My search is the sort of scholar’s adventure which begins as a minor diversion during pursuit of the main goal (a thesis, a book) It was a project sprung from the brow of my main enterprise, to turn the manuscript materials of William Butler Yeats’ late play, The Herne’s Egg,
into a post-graduate thesis at Oxford with Richard Ellmann as my supervisor. My task was to work in the National Library of Ireland, Kildare Street, Dublin, before returning to Oxford to transform my pencilled transcriptions and notes into typewritten pages that would be bound. An entity in itself this project took me further afield than intended, and how could I ignore the series of coincidences, of serendipitous discoveries that balanced the more serious clear-cut process? How could I deny a right brain
adventure running parallel to the left brain
duty? I was, after all, in Ireland.
Perhaps my own enthusiasm for what I seemed to be finding was akin to Yeats’s, the challenge to hammer into Unity
a statement, a discovery, a coherence, out of the ephemeral stories and placenames, the texual, oral, and geographical clues which, in Ireland especially, can never be absolutely brought into focus out of the shifting mists of the past. If Ireland hurt
Yeats into poetry, it also seduced him; and this lure of the ephemeral and duplicitous affects me, too, not to produce poetry so much as to abandon my desk and tramp the boggy fields with tools and camera as well as pen and paper.
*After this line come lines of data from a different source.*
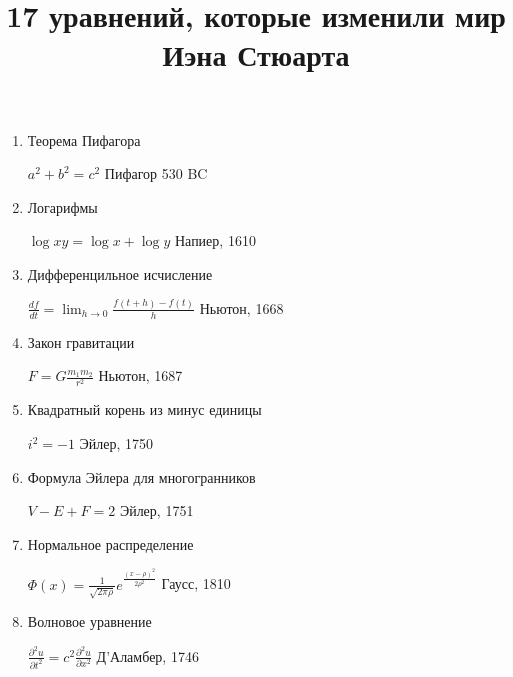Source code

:\documentclass[12pt]{article}
\date{}
\title{\bf 17 уравнений, которые изменили мир \\Иэна Стюарта\\}
\begin{document}
 

\maketitle
\begin{enumerate}
 \item Теорема Пифагора \hfill \begin{minipage}[t]{100mm} $a^2+b^2 = c^2$ \hfill Пифагор 530 BC \end{minipage}
 \item Логарифмы  \hfill \begin{minipage}[t]{100mm} $\log xy = \log x+\log y$ \hfill Напиер, 1610 \end{minipage} 
 \item Дифференцильное исчисление \hfill \begin{minipage}[t]{100mm} $\frac{df}{dt} = \lim_{h \to 0}\frac {f(t+h)-f(t)}{h} $ \hfill Ньютон, 1668 \end{minipage}
 \item   Закон гравитации \hfill \begin{minipage}[t]{100mm} $F = G \frac{m_1m_2}{r^2}$ \hfill Ньютон, 1687 \end{minipage}
 \item \noindent
  \begin{minipage}[t]{45mm} Квадратный корень из минус единицы \end{minipage}
  \hfill
  \begin{minipage}[t]{100mm}  $i^2 = -1$ \hfill Эйлер, 1750 \end{minipage}
 \item \noindent
  \begin{minipage}[t]{45mm} Формула Эйлера для многогранников \end{minipage}
  \hfill 
  \begin{minipage}[t]{100mm}  $V - E + F = 2$ \hfill Эйлер, 1751 \end{minipage}
 \item Нормальное распределение \hfill \begin{minipage}[t]{100mm} $\Phi(x) = \frac{1}{\sqrt{2\pi\rho}}e^\frac{(x-\rho)^2}{2\rho^2}$ \hfill Гаусс, 1810 \end{minipage}
 \item Волновое уравнение \hfill \begin{minipage}[t]{100mm} $\frac{\partial^2 u}{\partial t^2} = c^2 \frac{\partial^2 u}{\partial x^2}$ \hfill Д'Аламбер, 1746 \end{minipage}

\end{enumerate}
\end{document}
The National Library of Ireland
Thus, in Dublin, in the summers of 1976 and 1977, while I was working in the NLI on my transcription of the manuscript of Yeats’s late play The Herne’s Egg for my Oxford thesis, I became curious about the origins of the names of Yeats’s characters: Congal and Attracta. One sunny afternoon I left NLI where I was painstakingly examining Yeats’s handwriting, wearing prescription sunglasses and holding up his notebook leaves so that light shone down through the paper from the skylights above my little desk in the manuscript room. An important aspect of this effort of textual scholarship was to decide which of the many crossings-out were made in which order — and what words lay hidden beneath. Albumen prints and microfilm were useless.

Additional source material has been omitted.